Prospective engineers are not exempted from the challenges facing their peers in higher education and those struggling in the labour market.

“The substandard quality of mathematics and science education in high school means that a significant number of engineering students will not complete their university qualification due to high academic demands, and those that earn their degree will have further challenges to overcome that extend beyond graduation day”, said Manglin Pillay, CEO of the South African Institution of Civil Engineering.  

“Industry confidence in the standard of education and the competency of South African graduates is at a low and local graduates are at the bottom of the pecking order in favour of Chinese and Indian trained engineers,” he said.

Pillay was speaking to senior engineering students along with other engineering professional body leaders at Wits, lined-up as guest speakers at the launch of the PPS Inner Circle Lounge

Pillay, whose mandate as a representative of civil engineering professionals often led him to interactions with influential role players, said that he often encounters negative perceptions about engineers-in-training. Leaders describe them as “unresponsive, incompetent, ineffective and unemployable,” said Pillay.

He, as an intermediary with the interest of new and old engineers at heart, challenged the students to prove the naysayers wrong.

He urged the students to be “technically astute and technically competent with the world, time conscious and creative”. 

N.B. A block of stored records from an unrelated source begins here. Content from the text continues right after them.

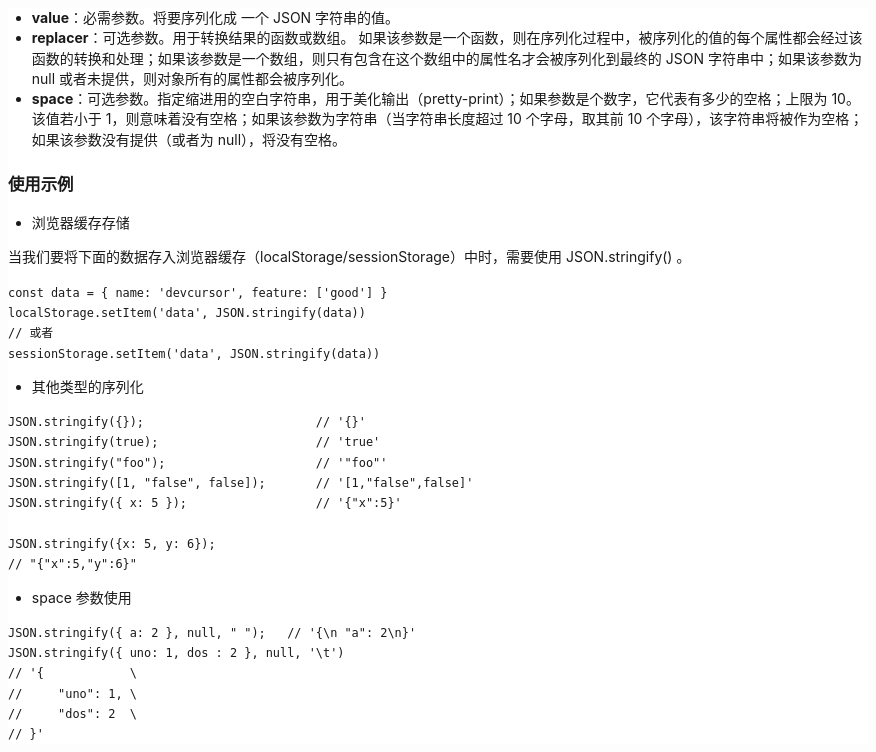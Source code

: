 - **value**：必需参数。将要序列化成 一个 JSON 字符串的值。
- **replacer**：可选参数。用于转换结果的函数或数组。 如果该参数是一个函数，则在序列化过程中，被序列化的值的每个属性都会经过该函数的转换和处理；如果该参数是一个数组，则只有包含在这个数组中的属性名才会被序列化到最终的 JSON 字符串中；如果该参数为 null 或者未提供，则对象所有的属性都会被序列化。
- **space**：可选参数。指定缩进用的空白字符串，用于美化输出（pretty-print）；如果参数是个数字，它代表有多少的空格；上限为 10。该值若小于 1，则意味着没有空格；如果该参数为字符串（当字符串长度超过 10 个字母，取其前 10 个字母），该字符串将被作为空格；如果该参数没有提供（或者为 null），将没有空格。

### 使用示例

- 浏览器缓存存储

当我们要将下面的数据存入浏览器缓存（localStorage/sessionStorage）中时，需要使用 JSON.stringify() 。

```
const data = { name: 'devcursor', feature: ['good'] }
localStorage.setItem('data', JSON.stringify(data))
// 或者
sessionStorage.setItem('data', JSON.stringify(data))
```

- 其他类型的序列化

```
JSON.stringify({});                        // '{}'
JSON.stringify(true);                      // 'true'
JSON.stringify("foo");                     // '"foo"'
JSON.stringify([1, "false", false]);       // '[1,"false",false]'
JSON.stringify({ x: 5 });                  // '{"x":5}'

JSON.stringify({x: 5, y: 6});
// "{"x":5,"y":6}"
```

- space 参数使用

```
JSON.stringify({ a: 2 }, null, " ");   // '{\n "a": 2\n}'
JSON.stringify({ uno: 1, dos : 2 }, null, '\t')
// '{            \
//     "uno": 1, \
//     "dos": 2  \
// }'
```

To get a foot in the door and building a satisfying career, he said that students need to be mindful that today’s companies are global enterprises and therefore hire the best in the global market.

As a graduate of the Wits University himself, Pillay expressed full confidence in the capacity and quality of Wits graduates. “I know that this University has prepared you for watershed moments and for discomfort and controversy and you will prove that you were born for this”. 

Other guest speakers included Mike Jackson (CEO of PPS); Vaughan Rimbault (CEO of the South African Institute of Mechanical Engineering) and André Hoffmann (Senior Vice-President of the South African Institute of Electrical Engineers). Speaker presentations shared the advantages of aligning oneself with a professional body and the associated benefits.

“The sooner you align yourself with a professional association after graduation the sooner you kick-start your career. The longer you leave it, the more you will have to play catch-up with everyone else,” said Rimbault.

This is particularly true in an environment where graduates are finding it difficult to acquire professional experience and mentorship crucial for career development.

Advice dispensed on the night by experienced engineers extended to individual brand development, financial management and financial products. Student marketing specialists, Student Village recently released the SA Student Spending Report 2013  which revealed key insight about the spending habits of students in higher education.

Among the findings is that students are spending more than the average South African subverting the belief that students are always broke. The report found that in fact, they are “spending on average 15% more than the average SA citizen per annum” and that “students are saving to spend, as opposed to saving for their future.”

Pillay told students “not buy things on credit apart from the big stuff. Rather live like a poor man and be seen to be a poor man but have a flourishing savings account and assets that are truly yours and do not belong to the bank or your parents. Start a savings plan.”

Rimbault advised students and guests to apply common sense and a bit of mathematics when choosing financial services such as insurance. He lauded PPS products and said they made sense because the “restricted membership to professionals ensured that they had the best pool which has a low  risk profile in comparison to the rest and this affected the rewards to members.

The PPS Inner Circle Lounge will be open to qualifying PPS student members in their 4th year of study and above. It offers students a meeting room, access to the internet, WIFI, coffee as well as a range of professional publications. PPS will also regularly arrange for guest speakers from various professional associations and other relevant persons of influence to speak to the students about their career plans. Visit the lounge at the Matrix, 1st Floor, East Campus.